ICAR is a kind of flavonoid glycoside extracted from Chinese herbal medicine Epimedium. It has various pharmacological activities, such as anti-hepatotoxicity, anti-inflammation, anti-tumor, and immune modulating function [12]. In OA, reportedly, ICAR can enhance the differentiation and mineralization of osteoblasts, inhibit bone resorption and induce osteoclast apoptosis, and ICAR can prevent bone destruction [13]. ICAR can also inhibit LPS-mediated chondrocyte injury and apoptosis by inhibiting NLRP3 and caspase-1 signaling [7]. In this study, it was validated that ICAR can promote chondrocyte viability and inhibit apoptosis and inflammatory response, suggesting that ICAR is a promising drug for OA treatment.

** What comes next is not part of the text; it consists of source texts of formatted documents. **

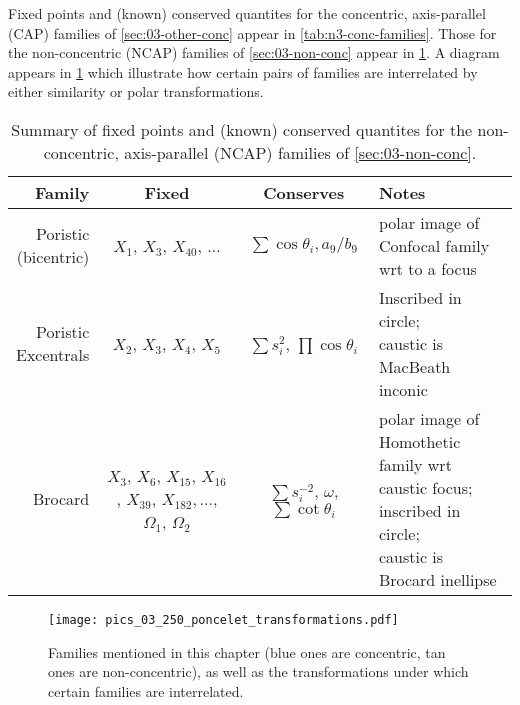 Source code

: Fixed points and (known) conserved quantites for the concentric, axis-parallel (CAP) families of \cref{sec:03-other-conc} appear in
\cref{tab:n3-conc-families}. Those for the non-concentric (NCAP) families of \cref{sec:03-non-conc} appear in
\cref{tab:n3-non-conc-families}. A diagram appears in \cref{fig:03-transformations} which illustrate how certain pairs of families are interrelated by either similarity or polar transformations.

\begin{table}
\centering
\begin{tabular}{|r|c|c|l|}
\hline
Family & Fixed & Conserves & Notes \\
\hline
\makecell[rc]{Poristic\\(bicentric)} & $X_1$, $X_3$, $X_{40}$, $\ldots$ & $\sum\cos\theta_i,a_9/b_9$ & \makecell[lc]{polar image of Confocal family\\wrt to a focus} \\
\hline
\makecell[rt]{Poristic\\Excentrals} & $X_2$, $X_3$, $X_4$, $X_5$ & $\sum{s_i^2}$, $\prod\cos\theta_i$ & \makecell[lt]{Inscribed in circle;\\caustic is MacBeath inconic} \\
\hline
Brocard & \makecell[lc]{$X_3$, $X_6$, $X_{15}$, $X_{16}$,\\$X_{39}$, $X_{182},\ldots$,\\$\Omega_1$, $\Omega_2$} & $\sum{s_i^{-2}}$, $\omega$, $\sum\cot\theta_i$ & \makecell[lc]{polar image of Homothetic\\family wrt caustic focus;\\inscribed in circle;\\caustic is Brocard inellipse}\\
\hline
\end{tabular}
\caption{Summary of fixed points and (known) conserved quantites for the non-concentric, axis-parallel (NCAP) families of \cref{sec:03-non-conc}.}
\label{tab:n3-non-conc-families}
\end{table}

\begin{figure}
    \centering
    \texttt{[image: pics\_03\_250\_poncelet\_transformations.pdf]}
  \caption{Families mentioned in this chapter (blue ones are concentric, tan ones are non-concentric), as well as the transformations under which certain families are interrelated.}
    \label{fig:03-transformations}
\end{figure}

Although ICAR has the potential to protect chondrocytes, the regulatory mechanism still awaits more investigation. In recent years, accumulating studies indicate that lncRNA is involved in the development of OA and is related to chondrocyte viability and apoptosis. For example, lncRNA DNM3OS can adsorb miR-126 as a molecular sponge to regulate insulin-like growth factor 1 to promote chondrocyte proliferation and inhibit apoptosis [14]; lncRNA SNHG1 can alleviate IL-1β-induced injury of chondrocytes by inhibiting miR-16-5p-mediated p38 MAPK and NF-κB signaling pathways [11]. CYTOR, also known as LINC00152, is a lncRNA with a length of 828 nucleotides and expressed abnormally in many cancers, such as lung cancer, stomach cancer, colon cancer, etc. [15,16,17,18]. It is reported that CYTOR is a key lncRNA in regulating age-related articular cartilage degradation, and CYTOR expression was significantly reduced in the cartilage tissues of OA patients compared to normal samples [9]. Consistently, in the present work, we found that CYTOR is significantly down-regulated in chondrocytes treated with IL-1β. Additionally, overexpression of CYTOR can promote chondrocyte viability and inhibit its apoptosis, counteracting the effects of IL-1β. Importantly, we demonstrated that ICAR induced CYTOR expression in chondrocytes, and CYTOR knockdown reversed the protective effects on ICAR on chondrocytes. These data validated that ICAR treatment could protect the chondrocytes from inflammatory injury via regulating CYTOR.

This work has certain limitations. First of all, the downstream mechanism of ICAR and CYTOR in protecting chondrocytes is still obscure. In the present study, we found ICAR and CYTOR could regulate the levels of inflammatory cytokines (IL-6, IL-8 and TNF-α) in the OA models. Reportedly, NF-κB and p38MAPK signaling are the crucial pathways to modulate the inflammatory response and the production of cytokines in the pathogenesis of OA [19, 20]. ICAR and CYTOR may protect chondrocytes via repressing the activation of NF-κB and p38MAPK, which requires validation in the future. What’s more, in this work, only 6 lncRNAs were selected and ICAR may exert its protective function in OA development via regulating other lncRNAs. Additionally, our conclusions were based on in vitro experiments, and in vivo models should be constructed to further validate our demonstrations in the following work.

Conclusion

In summary, this study uses an in vitro model of OA to confirm that ICAR can protect chondrocytes by up-regulating CYTOR. This finding suggested that ICAR may be a new treatment for protecting chondrocytes and alleviating the progression of OA.